MATERIAL FOR THIS EXERCISE Start Marker

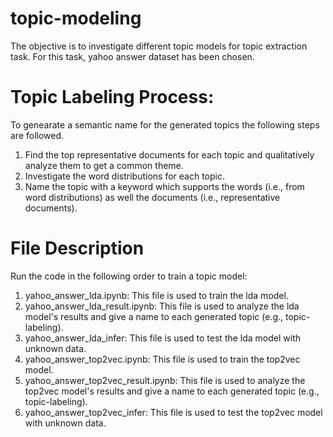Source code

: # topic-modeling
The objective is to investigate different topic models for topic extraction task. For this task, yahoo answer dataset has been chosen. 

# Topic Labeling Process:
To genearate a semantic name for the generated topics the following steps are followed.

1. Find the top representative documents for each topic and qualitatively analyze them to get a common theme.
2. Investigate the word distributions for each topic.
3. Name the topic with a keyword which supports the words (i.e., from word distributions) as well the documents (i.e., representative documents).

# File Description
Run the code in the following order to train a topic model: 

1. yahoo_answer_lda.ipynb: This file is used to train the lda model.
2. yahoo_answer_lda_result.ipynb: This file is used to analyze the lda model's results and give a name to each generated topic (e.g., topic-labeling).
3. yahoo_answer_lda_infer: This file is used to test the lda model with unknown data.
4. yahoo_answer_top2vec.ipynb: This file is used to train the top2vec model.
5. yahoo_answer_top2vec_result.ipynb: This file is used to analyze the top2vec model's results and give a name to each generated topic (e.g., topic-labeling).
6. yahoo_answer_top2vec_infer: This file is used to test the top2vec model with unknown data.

MATERIAL FOR THIS EXERCISE End Marker

WHAT THE TASK ASKS - Look through the records and copy down every line that holds "representative".

SOLUTION TO THE PROBLEM -
1. Find the top representative documents for each topic and qualitatively analyze them to get a common theme.
3. Name the topic with a keyword which supports the words (i.e., from word distributions) as well the documents (i.e., representative documents).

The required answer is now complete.